A better day than most.
I imagine that in order to follow my blog you will need some background information. This post will not contain that info. I have tried to decide where to begin my blogging journey, only to let indecision prevent me from actually starting. Today is Valentines day, so I've resolved that it is a better day than most to begin. From here on out, I will probably post things in an order which will make them difficult but I ask that you bear with me. I also ask my readers (assuming I attract any) to read and respect the following:
I AM JEN, WOMAN, DAUGHTER, SISTER, AUNT, LOVER, FRIEND. There is a smart, sexy, honest, quick-witted, sensitive, complex, genuine woman behind these and I expect to be treated as such. I'm kind but not naive. I love politics, science, debate, music, genuine people, and laughter. I hold no one to a higher standard than I hold myself. I will Not tolerate cruelty, bigotry, whining, or intentional ignorance. I am an unapologetic atheist, but respect the religion of others provided it is not pushed on me. I am happy to discuss my lack of belief in God, but only in a civil manner. I am involved with the love of my life, my kindred spirit, my one and only. I have no children, but hope to begin a family in the next couple of years. I will be 33 in a week.
I believe the occurrence that served as the reason for sitting and typing this today is a call from my grandmother. My grandmother called today and asked me what day by birthday is, and how old I am. This might sound odd or even bizarre to someone who doesn't know my grandmother or my relationship with her. Honestly, it is a little odd, but probably not in the way it would seem. My grandmother has no acknowledged my birthday in 10 years or more. We have been disconnected for a number of reasons, some of which I am not privy to. I called her this morning to wish her a happy Valentines day. This was approximately the 6th time I've called her in the past 3 months, as I am working on being a better communicator. I have given up the notion or hope that I can change anyone but myself. I know my grandmother will never be the sort to knit me a blanket, or pay me compliments, or remember important occasions. She will probably always call me Jenny though I've asked her not to since I was about 12. All of those things are OK though. I CAN and WILL change myself and put myself out there in a way I can be proud of. After our first conversation, I received the return call from my grandmother. She said she could not remember when my birthday was but knew it was this month. I gave her the date and told her I'd be 33 this year.
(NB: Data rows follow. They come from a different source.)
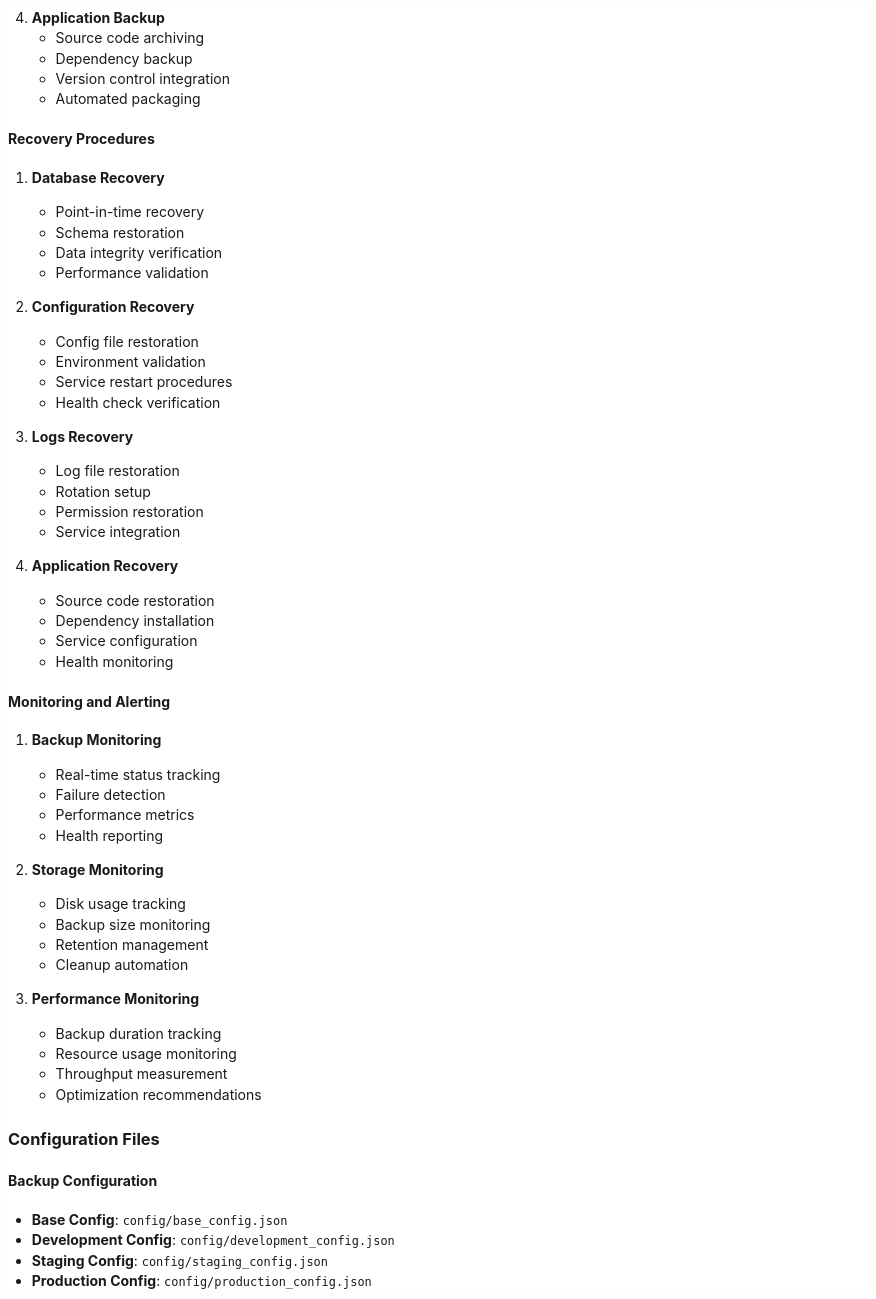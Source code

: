 4. **Application Backup**
   - Source code archiving
   - Dependency backup
   - Version control integration
   - Automated packaging

#### Recovery Procedures
1. **Database Recovery**
   - Point-in-time recovery
   - Schema restoration
   - Data integrity verification
   - Performance validation

2. **Configuration Recovery**
   - Config file restoration
   - Environment validation
   - Service restart procedures
   - Health check verification

3. **Logs Recovery**
   - Log file restoration
   - Rotation setup
   - Permission restoration
   - Service integration

4. **Application Recovery**
   - Source code restoration
   - Dependency installation
   - Service configuration
   - Health monitoring

#### Monitoring and Alerting
1. **Backup Monitoring**
   - Real-time status tracking
   - Failure detection
   - Performance metrics
   - Health reporting

2. **Storage Monitoring**
   - Disk usage tracking
   - Backup size monitoring
   - Retention management
   - Cleanup automation

3. **Performance Monitoring**
   - Backup duration tracking
   - Resource usage monitoring
   - Throughput measurement
   - Optimization recommendations

### Configuration Files

#### Backup Configuration
- **Base Config**: `config/base_config.json`
- **Development Config**: `config/development_config.json`
- **Staging Config**: `config/staging_config.json`
- **Production Config**: `config/production_config.json`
She replied "You're Joking!" and then "You really are all grown up". I replied "Yes, I am". I told her I loved her, which has been historically difficult for me to say to her and we got off the phone. A great sense of accomplishment, pride and peace came over me after hanging up. Perhaps by changing myself, I can inspire change in others.
Dear reader, I will leave you on that note today. I'll be back to typing sooner than later. Thank you for reading this, I'd appreciate you coming back.